I'm trying to calculate raster statistics (min, max, mean) for each polygon in a vector layer using PostgreSQL/PostGIS.
This GIS.SE answer describes how to do this, by calculating the intersection between the polygon and the raster and then calculating a weighted average: https://gis.stackexchange.com/a/19858/12420
I'm using the following query (where dem
is my raster, topo_area_su_region
is my vector, and toid
is a unique ID:
SELECT toid, Min((gv).val) As MinElevation, Max((gv).val) As MaxElevation, Sum(ST_Area((gv).geom) * (gv).val) / Sum(ST_Area((gv).geom)) as MeanElevation FROM (SELECT toid, ST_Intersection(rast, geom) AS gv FROM topo_area_su_region,dem WHERE ST_Intersects(rast, geom)) foo GROUP BY toid ORDER BY toid;
This works, but it's too slow. My vector layer has 2489k features, with each one taking around 90ms to process – it would take days to process the entire layer. The speed of the calculation doesn't seem to be significantly improved if I only calculate the min and max (which avoids the calls to ST_Area).
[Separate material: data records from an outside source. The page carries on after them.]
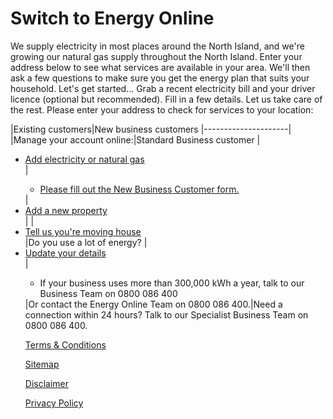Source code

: 
# Switch to Energy Online
We supply electricity in most places around the North Island, and we're growing our natural gas supply throughout the North Island. Enter your address below to see what services are available in your area. We'll then ask a few questions to make sure you get the energy plan that suits your household.
Let's get started...
Grab a recent electricity bill and your driver licence (optional but recommended). Fill in a few details. Let us take care of the rest.
Please enter your address to check for services to your location:


|Existing customers|New business customers
|---------------------|
|Manage your account online:|Standard Business customer
|<ul><li>[Add electricity or natural gas](https://join-us.energyonline.co.nz/web/eol/existing)</li>|<ul><li>[Please fill out the New Business Customer form.](http://www.energyonline.co.nz/business)</li></ul>
|<li>[Add a new property](https://join-us.energyonline.co.nz/web/eol/existing)</li>|
|<li>[Tell us you're moving house](https://join-us.energyonline.co.nz/web/eol/move)</li>|Do you use a lot of energy?
|<li>[Update your details](http://www.energyonline.co.nz/home/about_my_account)</li>|<ul><li>If your business uses more than 300,000 kWh a year, talk to our Business Team on 0800 086 400</li></ul>
|Or contact the Energy Online Team on 0800 086 400.|Need a connection within 24 hours?
Talk to our Specialist Business Team on 0800 086 400.














[Terms & Conditions](http://www.energyonline.co.nz/terms)

[Sitemap](http://www.energyonline.co.nz/home/site_map)

[Disclaimer](http://www.energyonline.co.nz/home/site_map/disclaimer)

[Privacy Policy](http://www.energyonline.co.nz/home/site_map/privacy_policy)
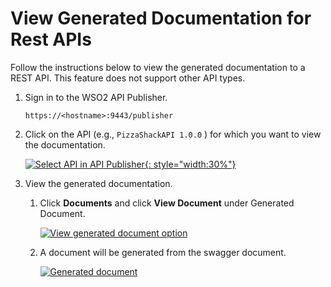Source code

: # View Generated Documentation for Rest APIs

Follow the instructions below to view the generated documentation to a REST API.
This feature does not support other API types.

1.  Sign in to the WSO2 API Publisher.
     
     `https://<hostname>:9443/publisher`

2.  Click on the API (e.g., `PizzaShackAPI 1.0.0` ) for which you want to view the documentation.
   
    [![Select API in API Publisher]({{base_path}}/assets/img/learn/select-api.png){: style="width:30%"}]({{base_path}}/assets/img/learn/select-api.png)

3. View the generated documentation.

    1.  Click **Documents** and click **View Document** under Generated Document.
        
         [![View generated document option]({{base_path}}/assets/img/learn/view-generated-document.png)]({{base_path}}/assets/img/learn/view-generated-document.png)

    2.  A document will be generated from the swagger document.

         [![Generated document]({{base_path}}/assets/img/learn/generated-document.png)]({{base_path}}/assets/img/learn/generated-document.png)
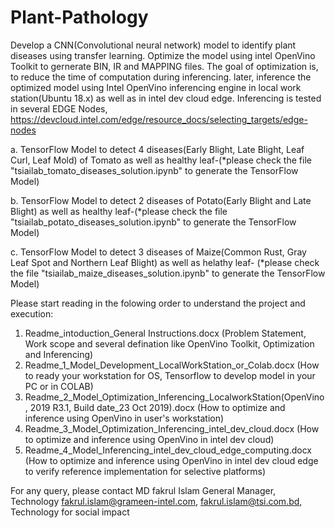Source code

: # Plant-Pathology

Develop a CNN(Convolutional neural network) model to identify plant diseases using transfer learning. Optimize the model using intel OpenVino Toolkit to gernerate BIN, IR and MAPPING files. The goal of optimization is, to reduce the time of computation during inferencing. later, inference the optimized model using Intel OpenVino inferencing engine in local work station(Ubuntu 18.x) as well as in intel dev cloud edge. Inferencing is tested in several EDGE Nodes,
https://devcloud.intel.com/edge/resource_docs/selecting_targets/edge-nodes

a. TensorFlow Model to detect 4 diseases(Early Blight, Late Blight, Leaf Curl, Leaf Mold) of Tomato as well as healthy leaf-(*please check the file "tsiailab_tomato_diseases_solution.ipynb" to generate the TensorFlow Model)

b. TensorFlow Model to detect 2 diseases of Potato(Early Blight and Late Blight) as well as healthy leaf-(*please check the file "tsiailab_potato_diseases_solution.ipynb" to generate the TensorFlow Model)

c. TensorFlow Model to detect 3 diseases of Maize(Common Rust, Gray Leaf Spot and Northern Leaf Blight) as well as helathy leaf-
(*please check the file "tsiailab_maize_diseases_solution.ipynb" to generate the TensorFlow Model)

Please start reading in the folowing order to understand the project and execution:
1. Readme_intoduction_General Instructions.docx
(Problem Statement, Work scope and several defination like OpenVino Toolkit, Optimization and Inferencing)
2. Readme_1_Model_Development_LocalWorkStation_or_Colab.docx
(How to ready your workstation for OS, Tensorflow to develop model in your PC or in COLAB)
3. Readme_2_Model_Optimization_Inferencing_LocalworkStation(OpenVino, 2019 R3.1, Build date_23 Oct 2019).docx
(How to optimize and inference using OpenVino in user's workstation)
4. Readme_3_Model_Optimization_Inferencing_intel_dev_cloud.docx
(How to optimize and inference using OpenVino in intel dev cloud)
5. Readme_4_Model_Inferencing_intel_dev_cloud_edge_computing.docx
(How to optimize and inference using OpenVino in intel dev cloud edge to verify reference implementation for selective platforms)

For any query, please contact
MD fakrul Islam
General Manager, Technology
fakrul.islam@grameen-intel.com,
fakrul.islam@tsi.com.bd,
Technology for social impact
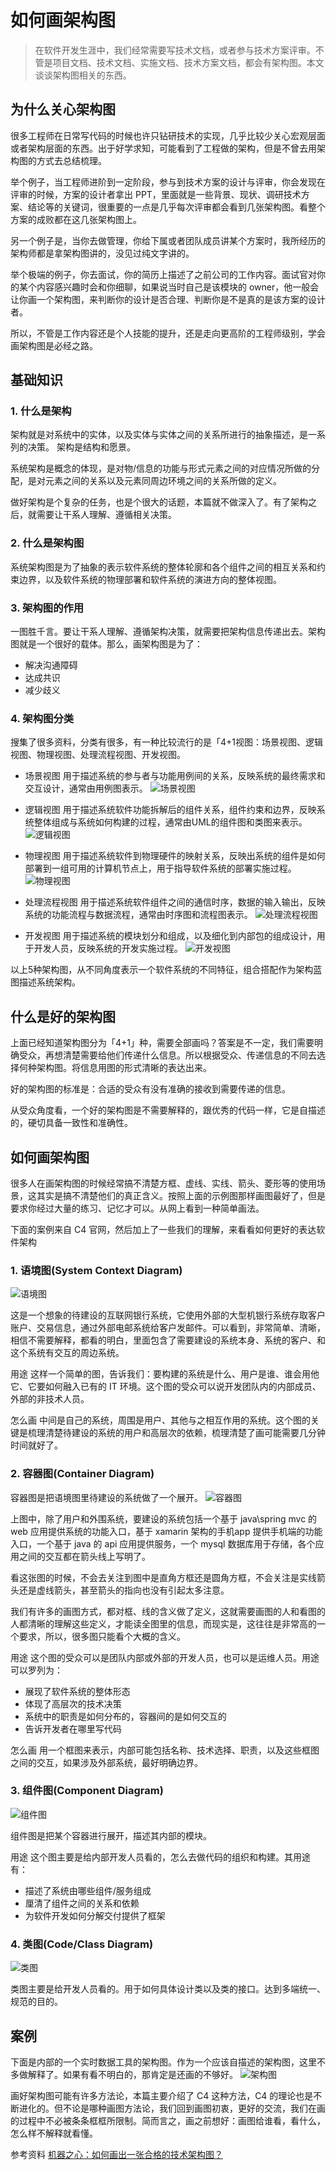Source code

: # 如何画架构图

> 在软件开发生涯中，我们经常需要写技术文档，或者参与技术方案评审。不管是项目文档、技术文档、实施文档、技术方案文档，都会有架构图。本文谈谈架构图相关的东西。




## 为什么关心架构图

很多工程师在日常写代码的时候也许只钻研技术的实现，几乎比较少关心宏观层面或者架构层面的东西。出于好学求知，可能看到了工程做的架构，但是不曾去用架构图的方式去总结梳理。

举个例子，当工程师进阶到一定阶段，参与到技术方案的设计与评审，你会发现在评审的时候，方案的设计者拿出 PPT，里面就是一些背景、现状、调研技术方案、结论等的关键词，很重要的一点是几乎每次评审都会看到几张架构图。看整个方案的成败都在这几张架构图上。

另一个例子是，当你去做管理，你给下属或者团队成员讲某个方案时，我所经历的架构师都是拿架构图讲的，没见过纯文字讲的。

举个极端的例子，你去面试，你的简历上描述了之前公司的工作内容。面试官对你的某个内容感兴趣时会和你细聊，如果说当时自己是该模块的 owner，他一般会让你画一个架构图，来判断你的设计是否合理、判断你是不是真的是该方案的设计者。

所以，不管是工作内容还是个人技能的提升，还是走向更高阶的工程师级别，学会画架构图是必经之路。




## 基础知识
### 1. 什么是架构

架构就是对系统中的实体，以及实体与实体之间的关系所进行的抽象描述，是一系列的决策。
架构是结构和愿景。

系统架构是概念的体现，是对物/信息的功能与形式元素之间的对应情况所做的分配，是对元素之间的关系以及元素同周边环境之间的关系所做的定义。

做好架构是个复杂的任务，也是个很大的话题，本篇就不做深入了。有了架构之后，就需要让干系人理解、遵循相关决策。

### 2. 什么是架构图

系统架构图是为了抽象的表示软件系统的整体轮廓和各个组件之间的相互关系和约束边界，以及软件系统的物理部署和软件系统的演进方向的整体视图。

### 3. 架构图的作用

一图胜千言。要让干系人理解、遵循架构决策，就需要把架构信息传递出去。架构图就是一个很好的载体。那么，画架构图是为了：

- 解决沟通障碍
- 达成共识
- 减少歧义

### 4. 架构图分类

搜集了很多资料，分类有很多，有一种比较流行的是「4+1视图：场景视图、逻辑视图、物理视图、处理流程视图、开发视图。

- 场景视图
    用于描述系统的参与者与功能用例间的关系，反映系统的最终需求和交互设计，通常由用例图表示。
    ![场景视图](./../assets/2020-04-24-ArchDiagram1.jpeg)

- 逻辑视图
    用于描述系统软件功能拆解后的组件关系，组件约束和边界，反映系统整体组成与系统如何构建的过程，通常由UML的组件图和类图来表示。
    ![逻辑视图](./../assets/2020-04-24-ArchDiagram3.jpeg)

- 物理视图
    用于描述系统软件到物理硬件的映射关系，反映出系统的组件是如何部署到一组可用的计算机节点上，用于指导软件系统的部署实施过程。
    ![物理视图](./../assets/2020-04-24-ArchDiagram4.jpeg)

- 处理流程视图
    用于描述系统软件组件之间的通信时序，数据的输入输出，反映系统的功能流程与数据流程，通常由时序图和流程图表示。
    ![处理流程视图](./../assets/2020-04-24-ArchDiagram5.jpeg)

- 开发视图
    用于描述系统的模块划分和组成，以及细化到内部包的组成设计，用于开发人员，反映系统的开发实施过程。
    ![开发视图](./../assets/2020-04-24-ArchDiagram2.jpeg)


以上5种架构图，从不同角度表示一个软件系统的不同特征，组合搭配作为架构蓝图描述系统架构。




## 什么是好的架构图

上面已经知道架构图分为「4+1」种，需要全部画吗？答案是不一定，我们需要明确受众，再想清楚需要给他们传递什么信息。所以根据受众、传递信息的不同去选择何种架构图。将信息用图的形式清晰的表达出来。

好的架构图的标准是：合适的受众有没有准确的接收到需要传递的信息。

从受众角度看，一个好的架构图是不需要解释的，跟优秀的代码一样，它是自描述的，硬切具备一致性和准确性。




## 如何画架构图

很多人在画架构图的时候经常搞不清楚方框、虚线、实线、箭头、菱形等的使用场景，这其实是搞不清楚他们的真正含义。按照上面的示例图那样画图最好了，但是要求你经过大量的练习、记忆才可以。从网上看到一种简单画法。

下面的案例来自 C4 官网，然后加上了一些我们的理解，来看看如何更好的表达软件架构




### 1. 语境图(System Context Diagram)
![语境图](./../assets/2020-04-24-ArchDiagram6.jpeg)

这是一个想象的待建设的互联网银行系统，它使用外部的大型机银行系统存取客户账户、交易信息，通过外部电邮系统给客户发邮件。可以看到，非常简单、清晰，相信不需要解释，都看的明白，里面包含了需要建设的系统本身、系统的客户、和这个系统有交互的周边系统。

用途
这样一个简单的图，告诉我们：要构建的系统是什么、用户是谁、谁会用他它、它要如何融入已有的 IT 环境。这个图的受众可以说开发团队内的内部成员、外部的非技术人员。

怎么画
中间是自己的系统，周围是用户、其他与之相互作用的系统。这个图的关键是梳理清楚待建设的系统的用户和高层次的依赖，梳理清楚了画可能需要几分钟时间就好了。




### 2. 容器图(Container Diagram)
容器图是把语境图里待建设的系统做了一个展开。
![容器图](./../assets/2020-04-24-ArchDiagram7.jpeg)

上图中，除了用户和外围系统，要建设的系统包括一个基于 java\spring mvc 的 web 应用提供系统的功能入口，基于 xamarin 架构的手机app 提供手机端的功能入口，一个基于 java 的 api 应用提供服务，一个 mysql 数据库用于存储，各个应用之间的交互都在箭头线上写明了。

看这张图的时候，不会去关注到图中是直角方框还是圆角方框，不会关注是实线箭头还是虚线箭头，甚至箭头的指向也没有引起太多注意。

我们有许多的画图方式，都对框、线的含义做了定义，这就需要画图的人和看图的人都清晰的理解这些定义，才能读全图里的信息，而现实是，这往往是非常高的一个要求，所以，很多图只能看个大概的含义。

用途
这个图的受众可以是团队内部或外部的开发人员，也可以是运维人员。用途可以罗列为：
- 展现了软件系统的整体形态
- 体现了高层次的技术决策
- 系统中的职责是如何分布的，容器间的是如何交互的
- 告诉开发者在哪里写代码

怎么画
用一个框图来表示，内部可能包括名称、技术选择、职责，以及这些框图之间的交互，如果涉及外部系统，最好明确边界。




### 3. 组件图(Component Diagram)
![组件图](./../assets/2020-04-24-ArchDiagram8.jpeg)

组件图是把某个容器进行展开，描述其内部的模块。

用途
这个图主要是给内部开发人员看的，怎么去做代码的组织和构建。其用途有：
- 描述了系统由哪些组件/服务组成
- 厘清了组件之间的关系和依赖
- 为软件开发如何分解交付提供了框架




### 4. 类图(Code/Class Diagram)
![类图](./../assets/2020-04-24-ArchDiagram9.jpeg)

类图主要是给开发人员看的。用于如何具体设计类以及类的接口。达到多端统一、规范的目的。




## 案例

下面是内部的一个实时数据工具的架构图。作为一个应该自描述的架构图，这里不多做解释了。如果有看不明白的，那肯定是还画的不够好。
![架构图](./../assets/2020-04-24-ArchDiagram10.jpeg)

画好架构图可能有许多方法论，本篇主要介绍了 C4 这种方法，C4 的理论也是不断进化的。但不论是哪种画图方法论，我们回到画图初衷，更好的交流，我们在画的过程中不必被条条框框所限制。简而言之，画之前想好：画图给谁看，看什么，怎么样不解释就看懂。




参考资料
[机器之心：如何画出一张合格的技术架构图？](https://www.jiqizhixin.com/articles/2019-04-11-22?from=synced&keyword=架构图)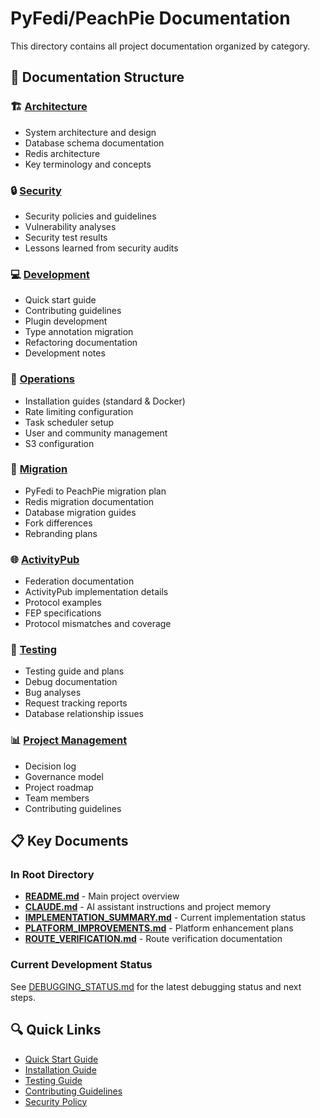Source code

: # PyFedi/PeachPie Documentation

This directory contains all project documentation organized by category.

## 📁 Documentation Structure

### 🏗️ [Architecture](./architecture/)
- System architecture and design
- Database schema documentation
- Redis architecture
- Key terminology and concepts

### 🔒 [Security](./security/)
- Security policies and guidelines
- Vulnerability analyses
- Security test results
- Lessons learned from security audits

### 💻 [Development](./development/)
- Quick start guide
- Contributing guidelines
- Plugin development
- Type annotation migration
- Refactoring documentation
- Development notes

### 🚀 [Operations](./operations/)
- Installation guides (standard & Docker)
- Rate limiting configuration
- Task scheduler setup
- User and community management
- S3 configuration

### 🔄 [Migration](./migration/)
- PyFedi to PeachPie migration plan
- Redis migration documentation
- Database migration guides
- Fork differences
- Rebranding plans

### 🌐 [ActivityPub](./activitypub/)
- Federation documentation
- ActivityPub implementation details
- Protocol examples
- FEP specifications
- Protocol mismatches and coverage

### 🧪 [Testing](./testing/)
- Testing guide and plans
- Debug documentation
- Bug analyses
- Request tracking reports
- Database relationship issues

### 📊 [Project Management](./project_management/)
- Decision log
- Governance model
- Project roadmap
- Team members
- Contributing guidelines

## 📋 Key Documents

### In Root Directory
- **[README.md](../README.md)** - Main project overview
- **[CLAUDE.md](../CLAUDE.md)** - AI assistant instructions and project memory
- **[IMPLEMENTATION_SUMMARY.md](../IMPLEMENTATION_SUMMARY.md)** - Current implementation status
- **[PLATFORM_IMPROVEMENTS.md](../PLATFORM_IMPROVEMENTS.md)** - Platform enhancement plans
- **[ROUTE_VERIFICATION.md](../ROUTE_VERIFICATION.md)** - Route verification documentation

### Current Development Status
See [DEBUGGING_STATUS.md](./testing/DEBUGGING_STATUS.md) for the latest debugging status and next steps.

## 🔍 Quick Links

- [Quick Start Guide](./development/QUICK_START.md)
- [Installation Guide](./operations/INSTALL.md)
- [Testing Guide](./testing/TESTING_GUIDE.md)
- [Contributing Guidelines](./development/contributing.md)
- [Security Policy](./security/SECURITY.md)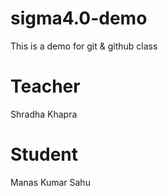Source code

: # sigma4.0-demo
This is a demo for git &amp; github class

# Teacher 
Shradha Khapra

# Student
Manas Kumar Sahu
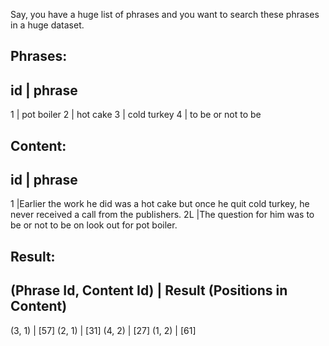 Say, you have a huge list of phrases and you want to search these phrases in a huge dataset.

Phrases:
------------------
id  | phrase
------------------
1    | pot boiler
2    | hot cake
3    | cold turkey
4    | to be or not to be


Content:
------------------
id  | phrase
------------------
1   |Earlier the work he did was a hot cake but once he quit cold turkey, he never received a call from the publishers.
2L  |The question for him was to be or not to be on look out for pot boiler.

Result:
--------------------------------------------------
(Phrase Id, Content Id) | Result (Positions in Content)
--------------------------------------------------
(3, 1)                  | [57]
(2, 1)                  | [31]
(4, 2)                  | [27]
(1, 2)                  | [61]

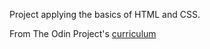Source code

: Project applying the basics of HTML and CSS.

From The Odin Project's [curriculum](http://www.theodinproject.com/courses/web-development-101/lessons/html-css)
If I do a similar calculation using Python (GDAL, NumPy and PIL) I can significantly reduce the amount of time it takes to process the data, if instead of vectorizing the raster (using ST_Intersection) I rasterize the vector. See code here: https://gist.github.com/snorfalorpagus/7320167
I don't really need a weighted average – a "if it touches, it's in" approach is good enough – and I'm reasonably sure this is what is slowing things down.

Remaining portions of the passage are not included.